NEW YORK CITY - As border security increases while immigration becomes a higher focal point in the country's political conversation, migrants are looking for different ways to reach the U.S. without facing authorities' crackdown.

One of the new methods, according to a new investigative report by Noticias Telemundo and other news organizations, turned out to be cargo trucks, a practice that has increased in popularity across the years.

Noticias Telemundo and the Latin American Center for Investigative Journalism (CLIP), along with the International Consortium of Investigative Journalists and Bellingcat, reported on the story for seven months.

Through official statements by federal agencies, news reports and more, the consortium created a database based on more than 170 trucks that got into an accident, were detained or abandoned between 2018 and 2023, to get a better picture of how these smugglers operate.

They found that almost 19,000 migrants have traveled in these containers, including around 3,200 minors. Telemundo believes, however, that these figures could be a major underestimation.

Yanira Chavez Santos was one of the interviewees for the report. She said that in 2019, as she closed the door in her house in Armenia, a little town in Honduras, she paid $5,000 to a "coyote"— the popular name for migrant smugglers— who promised to take her and her two children to the U.S. Once they eventually got to the U.S., they would have to pay another smuggler the same amount again.

From San Pedro Sula, Honduras, they traveled by bus to the Guatemalan border with Mexico, where they crossed by boat. Once in Mexico, they were taken to Villahermosa, where they were promised to catch a plane. Instead, they got their belongings taken away and put in a cargo truck.

"We said: 'we're not going'," Chavez says, "but once you're there it doesn't depend on you: you just have to go because if you don't, the threat is that they will give us to the cartels."

The family would eventually travel for four days in the truck, which held more than 100 people, with little food, water or space to take care of their needs. They would also stop only three times across those days.

Chavez and her family survived the trip, but according to Telemundo, at least 111 migrants that have traveled in these trucks have died in the past six months, most of them passing away by suffocation, lack of oxygen, heat, or even road accidents.

In Mexico, trafficking undocumented migrants is a federal crime and it can be investigated by state and federal authorities, according to Noticias Telemundo.

Nevertheless, Coyotes often face little repercussions in the country, with only 35 convictions for human trafficking between 2016 and 2023. Similarly, Veracruz, one of the states with the largest trafficking rates and where more deaths are registered, only opened three investigations of human trafficking aboard these vehicles.

At the other side of the border, Noticias Telemundo reports that the American government is well aware of human and drug trafficking across the border.

"The same groups that are in charge of drug trafficking are also operating the issue of passing people. They are making money on both sides with it," said Jason Owens, U.S. Border Patrol chief.

In recent years, the U.S. government has also tried to pressure the Mexican government to stop the flow of migrants across the territory.

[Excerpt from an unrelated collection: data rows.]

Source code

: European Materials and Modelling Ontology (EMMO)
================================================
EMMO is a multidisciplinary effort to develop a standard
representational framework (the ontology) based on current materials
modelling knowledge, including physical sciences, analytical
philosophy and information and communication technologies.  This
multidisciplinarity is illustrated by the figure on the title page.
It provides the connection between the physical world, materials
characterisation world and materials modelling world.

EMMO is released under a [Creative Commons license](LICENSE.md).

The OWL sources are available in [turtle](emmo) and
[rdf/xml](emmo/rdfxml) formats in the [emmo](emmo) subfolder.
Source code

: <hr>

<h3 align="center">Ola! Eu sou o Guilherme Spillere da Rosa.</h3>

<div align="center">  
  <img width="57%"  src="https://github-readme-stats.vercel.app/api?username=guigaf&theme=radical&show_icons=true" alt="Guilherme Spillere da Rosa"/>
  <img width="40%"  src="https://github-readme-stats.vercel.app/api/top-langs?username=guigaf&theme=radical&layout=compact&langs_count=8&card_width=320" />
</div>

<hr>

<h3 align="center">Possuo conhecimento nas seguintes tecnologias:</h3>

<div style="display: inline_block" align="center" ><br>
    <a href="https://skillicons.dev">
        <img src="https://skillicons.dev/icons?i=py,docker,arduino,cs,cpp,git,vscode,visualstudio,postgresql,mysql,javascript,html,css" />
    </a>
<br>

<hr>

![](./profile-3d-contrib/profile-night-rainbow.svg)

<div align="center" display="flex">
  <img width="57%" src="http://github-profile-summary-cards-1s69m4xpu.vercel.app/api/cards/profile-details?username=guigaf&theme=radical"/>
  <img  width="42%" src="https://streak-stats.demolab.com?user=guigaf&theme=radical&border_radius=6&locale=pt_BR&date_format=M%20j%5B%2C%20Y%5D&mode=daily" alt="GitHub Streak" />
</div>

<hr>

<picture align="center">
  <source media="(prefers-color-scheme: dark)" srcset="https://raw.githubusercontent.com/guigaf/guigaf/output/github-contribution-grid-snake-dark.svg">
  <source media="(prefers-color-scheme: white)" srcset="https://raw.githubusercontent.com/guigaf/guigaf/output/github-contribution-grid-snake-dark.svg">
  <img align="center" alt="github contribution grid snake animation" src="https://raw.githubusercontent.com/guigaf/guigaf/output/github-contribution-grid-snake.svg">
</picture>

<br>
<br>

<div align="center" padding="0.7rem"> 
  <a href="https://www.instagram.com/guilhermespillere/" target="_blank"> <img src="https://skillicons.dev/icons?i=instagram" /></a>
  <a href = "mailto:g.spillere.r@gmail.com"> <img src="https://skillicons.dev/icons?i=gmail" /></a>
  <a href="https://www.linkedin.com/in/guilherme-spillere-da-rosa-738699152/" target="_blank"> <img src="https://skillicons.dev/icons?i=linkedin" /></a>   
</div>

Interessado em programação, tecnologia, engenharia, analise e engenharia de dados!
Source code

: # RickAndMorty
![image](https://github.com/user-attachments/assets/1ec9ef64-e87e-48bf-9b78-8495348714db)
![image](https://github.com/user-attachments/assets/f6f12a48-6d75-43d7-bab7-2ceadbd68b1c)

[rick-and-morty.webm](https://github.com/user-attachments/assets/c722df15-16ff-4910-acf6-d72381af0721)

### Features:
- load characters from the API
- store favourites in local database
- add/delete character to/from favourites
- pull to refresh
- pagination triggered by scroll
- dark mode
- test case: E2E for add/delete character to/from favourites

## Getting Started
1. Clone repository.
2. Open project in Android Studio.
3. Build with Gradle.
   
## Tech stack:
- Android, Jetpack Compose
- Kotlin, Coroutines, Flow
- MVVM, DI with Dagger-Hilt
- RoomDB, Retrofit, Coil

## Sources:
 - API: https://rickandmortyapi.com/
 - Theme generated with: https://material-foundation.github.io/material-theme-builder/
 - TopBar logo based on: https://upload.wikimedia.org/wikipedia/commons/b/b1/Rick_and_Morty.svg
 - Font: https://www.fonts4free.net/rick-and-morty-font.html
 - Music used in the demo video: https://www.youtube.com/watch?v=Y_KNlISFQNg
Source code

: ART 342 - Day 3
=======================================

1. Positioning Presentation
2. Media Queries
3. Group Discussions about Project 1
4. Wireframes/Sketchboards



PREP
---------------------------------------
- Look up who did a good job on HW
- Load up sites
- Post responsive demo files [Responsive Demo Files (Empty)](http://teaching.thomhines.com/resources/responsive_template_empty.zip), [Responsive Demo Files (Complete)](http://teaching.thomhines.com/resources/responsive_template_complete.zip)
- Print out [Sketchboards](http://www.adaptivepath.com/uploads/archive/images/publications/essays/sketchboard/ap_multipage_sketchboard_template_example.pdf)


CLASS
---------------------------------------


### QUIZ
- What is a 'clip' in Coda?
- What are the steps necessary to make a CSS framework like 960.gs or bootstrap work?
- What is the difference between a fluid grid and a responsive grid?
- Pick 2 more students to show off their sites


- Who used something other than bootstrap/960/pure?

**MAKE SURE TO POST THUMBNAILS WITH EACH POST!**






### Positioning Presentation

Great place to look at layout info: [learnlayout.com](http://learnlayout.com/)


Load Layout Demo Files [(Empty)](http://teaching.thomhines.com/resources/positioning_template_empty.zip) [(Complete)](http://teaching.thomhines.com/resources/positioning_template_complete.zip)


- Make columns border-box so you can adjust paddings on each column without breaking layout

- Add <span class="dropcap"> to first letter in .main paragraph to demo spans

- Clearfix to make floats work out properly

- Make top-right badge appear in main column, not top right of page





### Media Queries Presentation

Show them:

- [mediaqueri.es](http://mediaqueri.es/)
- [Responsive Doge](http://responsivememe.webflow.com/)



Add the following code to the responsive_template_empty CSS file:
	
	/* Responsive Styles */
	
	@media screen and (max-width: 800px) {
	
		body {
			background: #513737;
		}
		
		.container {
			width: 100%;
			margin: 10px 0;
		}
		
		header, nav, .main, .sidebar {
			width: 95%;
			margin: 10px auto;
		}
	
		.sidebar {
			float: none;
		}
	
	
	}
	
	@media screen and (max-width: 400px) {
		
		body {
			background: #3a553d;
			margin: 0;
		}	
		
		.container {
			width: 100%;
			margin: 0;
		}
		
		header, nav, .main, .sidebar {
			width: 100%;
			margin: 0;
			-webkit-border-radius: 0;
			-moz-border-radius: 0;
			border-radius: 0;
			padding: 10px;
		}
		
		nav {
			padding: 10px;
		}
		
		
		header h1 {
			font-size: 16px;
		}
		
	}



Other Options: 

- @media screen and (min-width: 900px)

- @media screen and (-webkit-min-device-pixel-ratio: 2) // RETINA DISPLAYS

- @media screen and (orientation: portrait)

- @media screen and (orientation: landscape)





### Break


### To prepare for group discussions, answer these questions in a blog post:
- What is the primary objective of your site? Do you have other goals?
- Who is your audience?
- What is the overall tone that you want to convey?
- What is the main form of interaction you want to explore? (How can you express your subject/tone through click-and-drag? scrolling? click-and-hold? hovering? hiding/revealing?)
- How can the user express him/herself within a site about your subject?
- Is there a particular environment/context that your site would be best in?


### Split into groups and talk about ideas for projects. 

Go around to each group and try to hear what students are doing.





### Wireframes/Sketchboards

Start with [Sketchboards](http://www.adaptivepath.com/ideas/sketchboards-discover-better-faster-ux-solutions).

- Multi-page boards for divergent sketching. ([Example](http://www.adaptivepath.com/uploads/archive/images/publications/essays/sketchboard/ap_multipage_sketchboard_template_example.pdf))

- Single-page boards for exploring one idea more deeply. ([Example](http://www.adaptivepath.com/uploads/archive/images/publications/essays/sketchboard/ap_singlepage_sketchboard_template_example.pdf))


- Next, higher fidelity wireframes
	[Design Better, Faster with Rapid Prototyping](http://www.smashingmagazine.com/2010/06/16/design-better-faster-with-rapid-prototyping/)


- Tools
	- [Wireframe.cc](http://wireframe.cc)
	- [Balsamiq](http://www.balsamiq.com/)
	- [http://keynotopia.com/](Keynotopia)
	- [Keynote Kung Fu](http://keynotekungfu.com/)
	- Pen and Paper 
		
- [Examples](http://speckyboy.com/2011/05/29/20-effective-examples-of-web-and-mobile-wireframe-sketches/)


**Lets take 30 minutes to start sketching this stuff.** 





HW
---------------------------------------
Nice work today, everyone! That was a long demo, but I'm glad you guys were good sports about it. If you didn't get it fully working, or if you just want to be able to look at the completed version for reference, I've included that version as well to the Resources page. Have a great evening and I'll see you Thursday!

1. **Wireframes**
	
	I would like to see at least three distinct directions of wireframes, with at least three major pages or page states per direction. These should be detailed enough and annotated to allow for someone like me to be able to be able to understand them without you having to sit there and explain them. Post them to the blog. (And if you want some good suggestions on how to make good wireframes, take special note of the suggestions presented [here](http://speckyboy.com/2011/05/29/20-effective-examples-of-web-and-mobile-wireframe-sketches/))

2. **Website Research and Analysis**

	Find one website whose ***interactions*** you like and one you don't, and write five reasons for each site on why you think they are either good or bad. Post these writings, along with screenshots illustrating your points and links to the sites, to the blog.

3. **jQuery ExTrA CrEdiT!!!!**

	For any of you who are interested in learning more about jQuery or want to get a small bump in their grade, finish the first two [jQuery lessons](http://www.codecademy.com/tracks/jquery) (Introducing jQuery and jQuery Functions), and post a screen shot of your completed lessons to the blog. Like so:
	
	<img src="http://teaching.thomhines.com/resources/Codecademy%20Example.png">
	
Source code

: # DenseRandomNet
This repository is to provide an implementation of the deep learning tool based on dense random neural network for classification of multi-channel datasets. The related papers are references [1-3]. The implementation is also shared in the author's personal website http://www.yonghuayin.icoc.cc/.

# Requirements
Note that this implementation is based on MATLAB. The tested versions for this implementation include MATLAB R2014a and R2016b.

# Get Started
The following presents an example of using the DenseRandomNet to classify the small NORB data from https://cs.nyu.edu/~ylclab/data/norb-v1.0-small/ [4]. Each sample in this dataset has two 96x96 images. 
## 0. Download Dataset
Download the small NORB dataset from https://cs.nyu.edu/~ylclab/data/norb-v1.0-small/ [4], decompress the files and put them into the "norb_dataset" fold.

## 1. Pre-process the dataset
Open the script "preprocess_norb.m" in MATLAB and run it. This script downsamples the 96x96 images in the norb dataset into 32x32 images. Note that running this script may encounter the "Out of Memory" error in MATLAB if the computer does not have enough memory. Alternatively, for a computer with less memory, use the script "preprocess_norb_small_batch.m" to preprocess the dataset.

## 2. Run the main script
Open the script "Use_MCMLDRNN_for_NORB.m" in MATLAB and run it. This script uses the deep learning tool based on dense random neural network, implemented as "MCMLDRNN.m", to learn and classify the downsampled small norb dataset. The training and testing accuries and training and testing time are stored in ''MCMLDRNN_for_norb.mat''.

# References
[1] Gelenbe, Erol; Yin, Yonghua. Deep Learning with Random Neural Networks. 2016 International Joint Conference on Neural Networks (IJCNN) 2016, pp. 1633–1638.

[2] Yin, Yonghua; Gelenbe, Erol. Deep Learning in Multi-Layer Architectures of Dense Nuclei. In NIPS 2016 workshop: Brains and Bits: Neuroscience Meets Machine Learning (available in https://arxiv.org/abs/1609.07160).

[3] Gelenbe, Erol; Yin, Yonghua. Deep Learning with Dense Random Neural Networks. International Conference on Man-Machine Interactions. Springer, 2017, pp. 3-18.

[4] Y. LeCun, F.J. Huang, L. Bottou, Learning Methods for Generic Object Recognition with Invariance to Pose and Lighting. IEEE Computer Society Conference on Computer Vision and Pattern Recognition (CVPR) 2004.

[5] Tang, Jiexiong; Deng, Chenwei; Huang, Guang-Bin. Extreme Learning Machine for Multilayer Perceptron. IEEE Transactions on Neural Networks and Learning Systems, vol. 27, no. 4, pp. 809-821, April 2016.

In November 2023, for example, President Joe Biden and Mexican President Andres Manuel Lopez Obrador pledged to work side-by-side to confront illicit fentanyl trafficking into the U.S. and to manage the growing number of migrants traveling north to the border between their nations.

"Nothing is beyond our reach in my view if Mexico and the United States stand together and work together," Biden said back in November.